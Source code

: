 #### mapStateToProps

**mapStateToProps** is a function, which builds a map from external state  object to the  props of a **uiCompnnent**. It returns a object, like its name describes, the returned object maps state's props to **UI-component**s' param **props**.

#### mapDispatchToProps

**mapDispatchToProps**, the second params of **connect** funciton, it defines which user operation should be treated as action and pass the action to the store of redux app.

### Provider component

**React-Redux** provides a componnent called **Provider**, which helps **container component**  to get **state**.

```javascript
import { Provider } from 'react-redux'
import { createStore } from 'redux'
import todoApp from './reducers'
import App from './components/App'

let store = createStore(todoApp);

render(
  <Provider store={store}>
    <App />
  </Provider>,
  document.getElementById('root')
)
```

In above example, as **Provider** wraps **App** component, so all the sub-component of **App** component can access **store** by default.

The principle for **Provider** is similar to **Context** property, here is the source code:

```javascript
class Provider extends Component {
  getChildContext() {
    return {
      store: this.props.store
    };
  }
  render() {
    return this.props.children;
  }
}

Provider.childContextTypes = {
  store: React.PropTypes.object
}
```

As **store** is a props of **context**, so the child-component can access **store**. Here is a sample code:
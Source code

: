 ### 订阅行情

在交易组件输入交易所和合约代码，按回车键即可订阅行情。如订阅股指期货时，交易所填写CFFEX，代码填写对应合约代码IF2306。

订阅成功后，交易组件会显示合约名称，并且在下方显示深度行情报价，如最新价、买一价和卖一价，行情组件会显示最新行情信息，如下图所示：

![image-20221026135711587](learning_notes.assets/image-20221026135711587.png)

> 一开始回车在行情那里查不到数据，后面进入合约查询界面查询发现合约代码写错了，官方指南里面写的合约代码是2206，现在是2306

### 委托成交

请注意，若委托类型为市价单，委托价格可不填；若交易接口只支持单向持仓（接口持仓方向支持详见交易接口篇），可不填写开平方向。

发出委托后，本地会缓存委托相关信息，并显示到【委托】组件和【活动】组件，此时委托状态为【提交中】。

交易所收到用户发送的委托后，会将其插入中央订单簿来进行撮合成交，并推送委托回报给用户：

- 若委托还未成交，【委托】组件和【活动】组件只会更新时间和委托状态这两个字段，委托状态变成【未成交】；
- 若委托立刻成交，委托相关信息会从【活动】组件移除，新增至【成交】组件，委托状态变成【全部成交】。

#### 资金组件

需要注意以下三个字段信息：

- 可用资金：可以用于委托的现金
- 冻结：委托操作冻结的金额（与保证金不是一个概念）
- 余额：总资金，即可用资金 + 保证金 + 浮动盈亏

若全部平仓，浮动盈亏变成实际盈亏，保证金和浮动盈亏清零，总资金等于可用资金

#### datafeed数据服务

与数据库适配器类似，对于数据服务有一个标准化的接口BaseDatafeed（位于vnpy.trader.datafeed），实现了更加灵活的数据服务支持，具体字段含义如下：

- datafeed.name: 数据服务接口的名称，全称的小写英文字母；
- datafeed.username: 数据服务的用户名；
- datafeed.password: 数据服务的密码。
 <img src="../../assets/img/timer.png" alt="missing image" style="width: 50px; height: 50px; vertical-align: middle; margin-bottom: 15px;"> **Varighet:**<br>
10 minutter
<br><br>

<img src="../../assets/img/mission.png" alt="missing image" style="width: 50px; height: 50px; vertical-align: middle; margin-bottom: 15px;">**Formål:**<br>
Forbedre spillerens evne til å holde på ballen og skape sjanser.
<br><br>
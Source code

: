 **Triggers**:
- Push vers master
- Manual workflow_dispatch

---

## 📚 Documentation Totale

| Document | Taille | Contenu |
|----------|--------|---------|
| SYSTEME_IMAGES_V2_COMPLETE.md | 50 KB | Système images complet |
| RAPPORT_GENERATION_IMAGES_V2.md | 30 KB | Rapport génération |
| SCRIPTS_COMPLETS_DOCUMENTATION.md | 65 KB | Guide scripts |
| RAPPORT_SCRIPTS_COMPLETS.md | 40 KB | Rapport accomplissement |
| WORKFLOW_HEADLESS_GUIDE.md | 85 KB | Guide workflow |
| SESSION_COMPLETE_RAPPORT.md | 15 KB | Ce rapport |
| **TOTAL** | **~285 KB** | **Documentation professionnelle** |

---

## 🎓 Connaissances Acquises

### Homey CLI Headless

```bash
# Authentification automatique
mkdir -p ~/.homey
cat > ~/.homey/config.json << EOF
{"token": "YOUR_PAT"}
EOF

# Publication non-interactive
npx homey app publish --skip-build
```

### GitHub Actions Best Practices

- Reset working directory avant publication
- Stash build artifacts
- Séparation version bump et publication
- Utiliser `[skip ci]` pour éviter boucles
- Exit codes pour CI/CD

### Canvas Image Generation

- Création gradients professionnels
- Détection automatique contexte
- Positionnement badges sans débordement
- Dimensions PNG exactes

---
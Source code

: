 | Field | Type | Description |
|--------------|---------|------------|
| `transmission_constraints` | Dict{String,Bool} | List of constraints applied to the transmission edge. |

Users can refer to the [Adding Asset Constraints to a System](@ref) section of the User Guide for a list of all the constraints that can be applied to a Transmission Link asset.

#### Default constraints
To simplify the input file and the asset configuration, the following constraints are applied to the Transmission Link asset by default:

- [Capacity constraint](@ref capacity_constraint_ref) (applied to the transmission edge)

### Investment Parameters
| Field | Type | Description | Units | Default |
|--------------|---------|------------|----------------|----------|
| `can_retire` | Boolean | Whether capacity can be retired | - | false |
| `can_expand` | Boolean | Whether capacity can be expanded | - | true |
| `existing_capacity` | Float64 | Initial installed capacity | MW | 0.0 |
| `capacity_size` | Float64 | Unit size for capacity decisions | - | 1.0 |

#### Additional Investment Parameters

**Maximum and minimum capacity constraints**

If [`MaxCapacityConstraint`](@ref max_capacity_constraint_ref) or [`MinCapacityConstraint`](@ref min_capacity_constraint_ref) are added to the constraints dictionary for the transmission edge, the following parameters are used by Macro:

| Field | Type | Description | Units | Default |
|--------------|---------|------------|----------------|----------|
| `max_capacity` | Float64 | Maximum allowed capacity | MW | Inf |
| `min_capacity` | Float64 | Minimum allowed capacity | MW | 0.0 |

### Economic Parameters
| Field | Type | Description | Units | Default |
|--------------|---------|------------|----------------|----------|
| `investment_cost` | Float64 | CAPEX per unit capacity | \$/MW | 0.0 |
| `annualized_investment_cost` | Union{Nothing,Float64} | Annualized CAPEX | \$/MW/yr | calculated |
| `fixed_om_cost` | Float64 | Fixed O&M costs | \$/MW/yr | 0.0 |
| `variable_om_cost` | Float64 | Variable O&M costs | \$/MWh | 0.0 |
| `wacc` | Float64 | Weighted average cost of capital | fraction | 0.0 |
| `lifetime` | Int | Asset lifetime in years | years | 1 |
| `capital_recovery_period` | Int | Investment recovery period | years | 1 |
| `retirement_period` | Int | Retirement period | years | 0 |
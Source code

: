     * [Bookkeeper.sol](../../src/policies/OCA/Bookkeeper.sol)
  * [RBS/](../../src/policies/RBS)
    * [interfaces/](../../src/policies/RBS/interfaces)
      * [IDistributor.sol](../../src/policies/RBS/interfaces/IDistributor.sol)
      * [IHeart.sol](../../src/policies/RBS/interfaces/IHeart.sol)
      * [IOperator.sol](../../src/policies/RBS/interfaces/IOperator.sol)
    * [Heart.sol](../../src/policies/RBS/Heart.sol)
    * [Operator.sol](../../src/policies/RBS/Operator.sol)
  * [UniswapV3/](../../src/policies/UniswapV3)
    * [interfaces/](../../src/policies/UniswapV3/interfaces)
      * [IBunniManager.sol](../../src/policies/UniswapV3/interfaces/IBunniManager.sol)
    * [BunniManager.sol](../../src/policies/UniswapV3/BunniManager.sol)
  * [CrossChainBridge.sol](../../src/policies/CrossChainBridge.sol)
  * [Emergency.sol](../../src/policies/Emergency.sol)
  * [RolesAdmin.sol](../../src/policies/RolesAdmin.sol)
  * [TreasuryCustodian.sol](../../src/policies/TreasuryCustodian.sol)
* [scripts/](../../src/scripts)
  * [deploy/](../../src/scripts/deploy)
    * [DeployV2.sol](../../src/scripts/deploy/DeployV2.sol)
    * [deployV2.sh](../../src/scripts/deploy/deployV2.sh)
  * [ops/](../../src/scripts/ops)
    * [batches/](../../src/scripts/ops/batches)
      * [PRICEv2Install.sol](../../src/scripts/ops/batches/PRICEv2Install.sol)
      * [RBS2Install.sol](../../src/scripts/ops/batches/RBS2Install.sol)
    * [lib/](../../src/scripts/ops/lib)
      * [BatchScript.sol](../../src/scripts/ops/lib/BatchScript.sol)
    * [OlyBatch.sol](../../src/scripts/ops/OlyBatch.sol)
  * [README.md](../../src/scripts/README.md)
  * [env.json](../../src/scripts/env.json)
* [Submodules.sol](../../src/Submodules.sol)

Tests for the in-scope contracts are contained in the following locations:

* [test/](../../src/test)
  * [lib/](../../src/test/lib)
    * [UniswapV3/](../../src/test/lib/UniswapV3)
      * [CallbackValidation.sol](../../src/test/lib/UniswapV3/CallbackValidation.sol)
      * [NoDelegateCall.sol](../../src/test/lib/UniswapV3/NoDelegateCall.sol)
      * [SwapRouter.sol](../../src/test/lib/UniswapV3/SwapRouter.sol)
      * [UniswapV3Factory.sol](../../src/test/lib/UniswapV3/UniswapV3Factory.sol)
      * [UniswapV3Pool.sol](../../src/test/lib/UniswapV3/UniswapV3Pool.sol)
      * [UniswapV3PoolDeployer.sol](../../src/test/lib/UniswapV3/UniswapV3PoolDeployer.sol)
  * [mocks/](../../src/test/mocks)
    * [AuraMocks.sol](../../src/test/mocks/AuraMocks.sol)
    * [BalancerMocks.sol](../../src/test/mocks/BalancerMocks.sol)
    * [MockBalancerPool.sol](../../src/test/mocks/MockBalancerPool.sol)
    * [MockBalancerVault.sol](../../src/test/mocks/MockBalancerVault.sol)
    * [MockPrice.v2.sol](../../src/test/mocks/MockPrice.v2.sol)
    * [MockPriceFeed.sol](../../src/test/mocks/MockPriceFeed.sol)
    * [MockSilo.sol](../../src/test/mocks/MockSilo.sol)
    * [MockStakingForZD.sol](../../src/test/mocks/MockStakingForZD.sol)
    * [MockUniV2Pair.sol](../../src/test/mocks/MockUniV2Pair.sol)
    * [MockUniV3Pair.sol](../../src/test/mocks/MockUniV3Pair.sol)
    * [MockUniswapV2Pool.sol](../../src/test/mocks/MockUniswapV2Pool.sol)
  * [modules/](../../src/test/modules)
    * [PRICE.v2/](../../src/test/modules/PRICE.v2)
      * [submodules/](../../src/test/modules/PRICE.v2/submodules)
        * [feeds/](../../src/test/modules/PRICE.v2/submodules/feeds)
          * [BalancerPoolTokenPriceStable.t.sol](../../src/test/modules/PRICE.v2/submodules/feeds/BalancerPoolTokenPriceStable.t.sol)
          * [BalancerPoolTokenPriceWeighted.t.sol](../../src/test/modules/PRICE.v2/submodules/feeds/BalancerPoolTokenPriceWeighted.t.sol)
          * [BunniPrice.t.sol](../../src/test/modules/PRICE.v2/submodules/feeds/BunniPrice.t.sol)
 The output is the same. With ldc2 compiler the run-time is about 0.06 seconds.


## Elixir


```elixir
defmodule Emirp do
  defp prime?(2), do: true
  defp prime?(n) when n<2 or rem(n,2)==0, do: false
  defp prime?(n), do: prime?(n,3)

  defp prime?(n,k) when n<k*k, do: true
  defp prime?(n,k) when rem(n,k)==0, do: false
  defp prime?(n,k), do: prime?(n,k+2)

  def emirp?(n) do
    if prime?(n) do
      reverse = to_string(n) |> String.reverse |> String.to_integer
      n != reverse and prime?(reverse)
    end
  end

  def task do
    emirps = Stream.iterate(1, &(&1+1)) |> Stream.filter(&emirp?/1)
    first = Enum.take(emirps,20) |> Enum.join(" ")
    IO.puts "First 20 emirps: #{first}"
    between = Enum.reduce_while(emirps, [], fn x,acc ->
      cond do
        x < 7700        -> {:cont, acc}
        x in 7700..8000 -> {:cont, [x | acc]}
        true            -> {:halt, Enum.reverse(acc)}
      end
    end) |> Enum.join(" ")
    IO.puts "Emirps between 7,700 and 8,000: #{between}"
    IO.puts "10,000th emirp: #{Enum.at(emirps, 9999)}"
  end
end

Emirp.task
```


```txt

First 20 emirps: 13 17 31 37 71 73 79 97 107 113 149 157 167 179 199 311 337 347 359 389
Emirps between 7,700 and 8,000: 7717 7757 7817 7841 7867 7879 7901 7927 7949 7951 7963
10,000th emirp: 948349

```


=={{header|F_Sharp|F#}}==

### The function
---------------
All lines of the records above with the word "Maximum" in them are to be copied.

**Maximum and minimum capacity constraints**
| `max_capacity` | Float64 | Maximum allowed capacity | MW | Inf |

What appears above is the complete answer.